Table 3. Luminescence lifetimes of the ⁵D₀ state of Eu³⁺ and their contributions for fabricated glass-ceramics.

Sample	τ(5D0) (ms)	%, τn(5D0)	τavg(5D0) (ms)
SiO2-YF3:Tb3+,Eu3+	0.83 ± 0.08 (τ1) 5.67 ± 0.39 (τ2)	66.30% (τ1) 33.70% (τ2)	4.59
SiO2-LaF3:Tb3+,Eu3+	0.74 ± 0.04 (τ1) 6.84 ± 0.29 (τ2)	63.58% (τ1) 36.42% (τ2)	5.87

.

The optical characterization of fabricated co-doped sol-gel samples was supplemented with calculations of quantum yields, Ф_Eu. The quantum efficiencies were calculated from Ф = k_R/k formula in which k is the total decay rate constant (k = 1/τ) and k_R is the radiative rate constant estimated from the following Equation [60]:

$${\mathrm{k}}_{\mathrm{R}}={\mathrm{A}}_{\mathrm{MD},0}{\mathrm{n}}^3\left(\frac{{\mathrm{I}}_{\mathrm{tot}}}{{\mathrm{I}}_{\mathrm{MD}}}\right).$$

(7)

In above equation, A_MD,0 is according to the Einstein spontaneous emission coefficient for the ⁵D₀ → ⁷F₁ transition (14.65 s⁻¹ [61]); I_tot is the sum of integrated intensities of the ⁵D₀ → ⁷F_J (J = 0–4) luminescence bands of Eu³⁺; I_MD is the integrated intensity of the ⁵D₀ → ⁷F₁ magnetic-dipole transition and n is the refractive index. The refractive index of YF₃ and LaF₃ nanocrystals is almost the same and equals n = 1.55–1.56. Such values are comparable with previously published results [62,63]. It is quite interesting that the refractive index of LaF₃ nanocrystals is slightly lower than that of the corresponding LaF₃ single crystal, as was proven by Z. Wang et al. [64]. Finally, the calculated quantum yields are depicted in

Table 4. Quantum yields (Ф_Eu) calculated for fabricated xerogels and glass-ceramic materials.

Sample	ФEu (%)
XG-Y/Tb3+,Eu3+	9.2
XG-La/Tb3+,Eu3+	8.1
SiO2-YF3:Tb3+,Eu3+	73.0
SiO2-LaF3:Tb3+,Eu3+	49.5

.

The quantum efficiencies for xerogels are comparable and equal to 9.2% for XG-Y/Tb³⁺,Eu³⁺ and 8.1% for XG-La/Tb³⁺,Eu³⁺. Much greater differences in quantum efficiencies were denoted for fabricated glass-ceramics.
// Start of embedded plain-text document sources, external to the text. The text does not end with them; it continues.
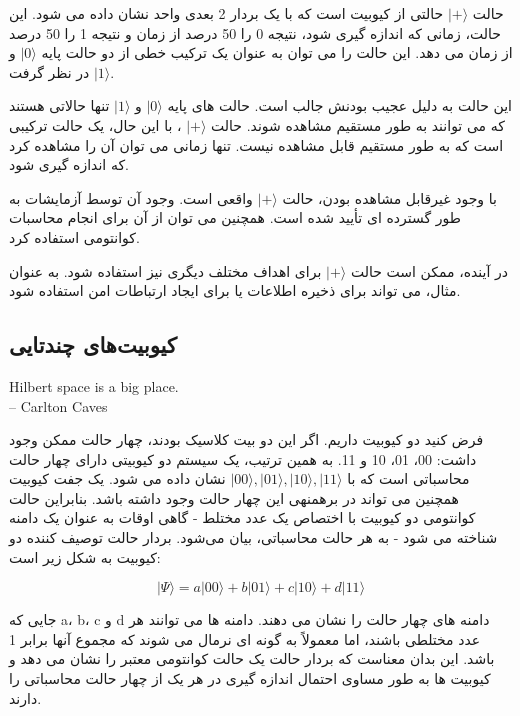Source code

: \documentclass{book}
\begin{document}
حالت $\vert+\rangle$ حالتی از کیوبیت است که با یک بردار 2 بعدی واحد نشان داده می شود. این حالت، زمانی که اندازه گیری شود، نتیجه 0 را 50 درصد از زمان و نتیجه 1 را 50 درصد از زمان می دهد. این حالت را می توان به عنوان یک ترکیب خطی از دو حالت پایه $\vert0\rangle$ و $\vert 1 \rangle$ در نظر گرفت.

این حالت به دلیل عجیب بودنش جالب است. حالت های پایه $\vert 0 \rangle$ و $\vert 1 \rangle$ تنها حالاتی هستند که می توانند به طور مستقیم مشاهده شوند. حالت $\vert + \rangle$ ، با این حال، یک حالت ترکیبی است که به طور مستقیم قابل مشاهده نیست. تنها زمانی می توان آن را مشاهده کرد که اندازه گیری شود.

با وجود غیرقابل مشاهده بودن، حالت $\vert + \rangle$ واقعی است. وجود آن توسط آزمایشات به طور گسترده ای تأیید شده است. همچنین می توان از آن برای انجام محاسبات کوانتومی استفاده کرد.

در آینده، ممکن است حالت $\vert + \rangle$ برای اهداف مختلف دیگری نیز استفاده شود. به عنوان مثال، می تواند برای ذخیره اطلاعات یا برای ایجاد ارتباطات امن استفاده شود.
\pagebreak
\subsection{کیوبیت‌های چندتایی}

\begin{latin}
	Hilbert space is a big place.\\
	\hspace{2cm}– Carlton Caves
\end{latin}




فرض کنید دو کیوبیت داریم. اگر این دو بیت کلاسیک بودند، چهار حالت ممکن وجود داشت: 00، 01، 10 و 11. به همین ترتیب، یک سیستم دو کیوبیتی دارای چهار حالت محاسباتی است که با $\vert 00 \rangle, \vert 01 \rangle, \vert 10 \rangle, \vert 11 \rangle$ نشان داده می شود. یک جفت کیوبیت همچنین می تواند در برهمنهی این چهار حالت وجود داشته باشد.
بنابراین حالت کوانتومی دو کیوبیت با اختصاص یک عدد مختلط - گاهی اوقات به عنوان یک دامنه شناخته می شود - به هر حالت محاسباتی، بیان می‌شود. بردار حالت توصیف کننده دو کیوبیت به شکل زیر است:
\begin{center}
	\begin{equation}\label{two qubit system}
		\vert \Psi \rangle = a \vert00\rangle + b \vert01\rangle + c \vert10\rangle + d \vert11\rangle 
	\end{equation}
\end{center}

جایی که a، b، c و d دامنه های چهار حالت را نشان می دهند. دامنه ها می توانند هر عدد مختلطی باشند، اما معمولاً به گونه ای نرمال می شوند که مجموع آنها برابر 1 باشد. این بدان معناست که بردار حالت یک حالت کوانتومی معتبر را نشان می دهد و کیوبیت ها به طور مساوی احتمال اندازه گیری در هر یک از چهار حالت محاسباتی را دارند.
\end{document}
In fact, the Ф_Eu calculated for SiO₂-YF₃:Tb³⁺,Eu³⁺ GC equal to 49.5%, meanwhile for SiO₂-LaF₃:Tb³⁺,Eu³⁺ GC sample, the Ф_Eu value achieve even 73.0%. The observed significant difference is clearly related to Tb³⁺ → Eu³⁺ energy transfer, the efficiency of which is much greater for SiO₂-LaF₃:Tb³⁺,Eu³⁺ (η_ET = 60.8%) compared with SiO₂-YF₃:Tb³⁺,Eu³⁺ glass-ceramics (η_ET = 37.3%). Based on the current literature, the luminescence quantum yields for Tb³⁺,Eu³⁺ co-doped nanocrystals are usually in a range from 32% to 61% [65]. It is very interesting that the Ф_Eu value for SiO₂-YF₃:Tb³⁺,Eu³⁺ is in good accordance with the presented data, but the SiO₂-LaF₃:Tb³⁺,Eu³⁺ GC sample is characterized by a greater quantum efficiency value. Furthermore, as was proven by N. Shrivastava et al. [66], the quantum yields for LaF₃:Eu³⁺ nanocrystals could vary from 67% up to 85% depending on the Eu³⁺ concentration. Therefore, the obtained results suggest that fabricated sol-gel glass-ceramics could be considered as quite good candidates for visible light-emitting devices.

4. Conclusions

In this work, SiO₂-MF₃:Tb³⁺,Eu³⁺ (M = Y, La) glass-ceramic materials were prepared via sol-gel method during the controlled heat-treatment of silicate xerogels at 350 °C. The performed systematic photoluminescence measurements confirmed that fabricated sol-gel materials exhibit multicolor emission due to the coexistence of the characteristic emission bands originating from both dopant ions, i.e., Tb³⁺ (⁵D₄ → ⁷F_J, J = 6–3) and Eu³⁺ (⁵D₀ → ⁷F_J, J = 0–4) due to Tb³⁺ → Eu³⁺ energy transfer occurrence. Based on performed luminescence decay analysis from the ⁵D₄ (Tb³⁺) and the ⁵D₀ (Eu³⁺) excited levels, the correlation between luminescence lifetimes and the distribution of rare-earth ions between the silicate sol-gel host and fluoride nanocrystals was clearly proven. Hence, it was suggested that more preferable segregation of rare-earth ions inside LaF₃ nanocrystals occurred. Moreover, the transformation from xerogels into glass-ceramic materials during controlled heat-treatment determines the strong influence on Tb³⁺ → Eu³⁺ energy transfer efficiency, η_ET, which increased from ~16% (xerogels) up to 37.3% and 60.8% (SiO₂-YF₃:Tb³⁺,Eu³⁺ and SiO₂-LaF₃:Tb³⁺,Eu³⁺ glass-ceramics, respectively). The obtained luminescent results clearly suggest that the prepared sol-gel glass-ceramic materials could be considered as promising candidates for use as optical elements in RGB-lighting optoelectronic devices operating under NUV excitation.